*** Opening of Task material ***

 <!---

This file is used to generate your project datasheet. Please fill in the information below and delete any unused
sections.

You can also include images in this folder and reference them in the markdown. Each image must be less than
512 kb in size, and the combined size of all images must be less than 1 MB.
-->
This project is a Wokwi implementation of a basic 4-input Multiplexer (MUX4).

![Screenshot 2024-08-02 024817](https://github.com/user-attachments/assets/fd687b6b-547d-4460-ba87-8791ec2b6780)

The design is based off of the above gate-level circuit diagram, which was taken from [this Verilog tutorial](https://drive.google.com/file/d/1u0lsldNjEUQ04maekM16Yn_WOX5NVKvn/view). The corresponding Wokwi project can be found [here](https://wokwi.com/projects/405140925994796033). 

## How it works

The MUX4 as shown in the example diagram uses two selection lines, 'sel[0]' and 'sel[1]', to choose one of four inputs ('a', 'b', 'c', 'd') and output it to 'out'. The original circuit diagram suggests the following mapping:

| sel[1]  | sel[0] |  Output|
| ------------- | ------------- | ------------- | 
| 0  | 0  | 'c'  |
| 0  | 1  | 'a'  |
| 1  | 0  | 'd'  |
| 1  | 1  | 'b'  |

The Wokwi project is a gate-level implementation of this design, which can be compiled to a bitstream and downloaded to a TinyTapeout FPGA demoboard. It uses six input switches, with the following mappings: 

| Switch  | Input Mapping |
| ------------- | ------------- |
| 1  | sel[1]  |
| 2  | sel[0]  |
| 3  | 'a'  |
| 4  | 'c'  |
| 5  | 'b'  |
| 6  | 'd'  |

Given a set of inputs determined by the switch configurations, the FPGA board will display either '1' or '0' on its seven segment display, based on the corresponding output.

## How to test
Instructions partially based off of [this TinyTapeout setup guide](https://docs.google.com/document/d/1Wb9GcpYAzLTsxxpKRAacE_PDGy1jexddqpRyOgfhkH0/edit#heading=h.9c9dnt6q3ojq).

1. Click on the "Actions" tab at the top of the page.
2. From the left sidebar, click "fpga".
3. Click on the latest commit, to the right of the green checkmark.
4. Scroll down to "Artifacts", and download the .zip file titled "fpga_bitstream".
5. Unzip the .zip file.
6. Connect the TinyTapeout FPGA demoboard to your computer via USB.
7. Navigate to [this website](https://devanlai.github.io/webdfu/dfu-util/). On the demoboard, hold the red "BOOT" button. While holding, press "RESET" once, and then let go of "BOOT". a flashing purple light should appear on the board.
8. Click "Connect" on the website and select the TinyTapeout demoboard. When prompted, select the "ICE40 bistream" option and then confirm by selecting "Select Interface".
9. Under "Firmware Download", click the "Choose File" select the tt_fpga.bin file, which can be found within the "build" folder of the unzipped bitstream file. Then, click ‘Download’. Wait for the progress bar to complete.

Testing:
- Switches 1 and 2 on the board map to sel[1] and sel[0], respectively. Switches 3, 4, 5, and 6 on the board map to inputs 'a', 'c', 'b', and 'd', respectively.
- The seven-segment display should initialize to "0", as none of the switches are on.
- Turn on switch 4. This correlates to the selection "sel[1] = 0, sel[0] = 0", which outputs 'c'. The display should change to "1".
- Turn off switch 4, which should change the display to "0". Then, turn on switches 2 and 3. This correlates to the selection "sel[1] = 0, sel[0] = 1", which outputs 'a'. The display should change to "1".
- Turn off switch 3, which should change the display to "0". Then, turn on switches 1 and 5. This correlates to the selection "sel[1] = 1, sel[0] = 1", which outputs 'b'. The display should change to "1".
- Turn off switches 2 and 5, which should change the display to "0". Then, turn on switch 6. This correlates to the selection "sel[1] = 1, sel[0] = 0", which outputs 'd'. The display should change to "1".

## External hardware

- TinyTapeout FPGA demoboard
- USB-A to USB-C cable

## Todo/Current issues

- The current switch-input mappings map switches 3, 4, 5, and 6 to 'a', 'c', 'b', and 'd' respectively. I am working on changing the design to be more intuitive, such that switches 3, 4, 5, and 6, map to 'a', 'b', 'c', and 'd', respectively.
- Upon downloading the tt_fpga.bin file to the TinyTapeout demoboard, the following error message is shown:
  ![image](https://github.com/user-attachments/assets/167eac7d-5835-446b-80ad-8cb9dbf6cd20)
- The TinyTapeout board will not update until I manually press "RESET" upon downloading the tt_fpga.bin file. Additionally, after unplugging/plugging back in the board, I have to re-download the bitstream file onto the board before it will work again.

*** Close of Task material ***

_What needs to be done_. Starting at the first line of the data above, retype each line exactly until you reach the line containing "Input Mapping |", and include that line too.

_Solved problem_.
 <!---

This file is used to generate your project datasheet. Please fill in the information below and delete any unused
sections.

You can also include images in this folder and reference them in the markdown. Each image must be less than
512 kb in size, and the combined size of all images must be less than 1 MB.
-->
This project is a Wokwi implementation of a basic 4-input Multiplexer (MUX4).

![Screenshot 2024-08-02 024817](https://github.com/user-attachments/assets/fd687b6b-547d-4460-ba87-8791ec2b6780)

The design is based off of the above gate-level circuit diagram, which was taken from [this Verilog tutorial](https://drive.google.com/file/d/1u0lsldNjEUQ04maekM16Yn_WOX5NVKvn/view). The corresponding Wokwi project can be found [here](https://wokwi.com/projects/405140925994796033). 

## How it works

The MUX4 as shown in the example diagram uses two selection lines, 'sel[0]' and 'sel[1]', to choose one of four inputs ('a', 'b', 'c', 'd') and output it to 'out'. The original circuit diagram suggests the following mapping:

| sel[1]  | sel[0] |  Output|
| ------------- | ------------- | ------------- | 
| 0  | 0  | 'c'  |
| 0  | 1  | 'a'  |
| 1  | 0  | 'd'  |
| 1  | 1  | 'b'  |

The Wokwi project is a gate-level implementation of this design, which can be compiled to a bitstream and downloaded to a TinyTapeout FPGA demoboard. It uses six input switches, with the following mappings: 

| Switch  | Input Mapping |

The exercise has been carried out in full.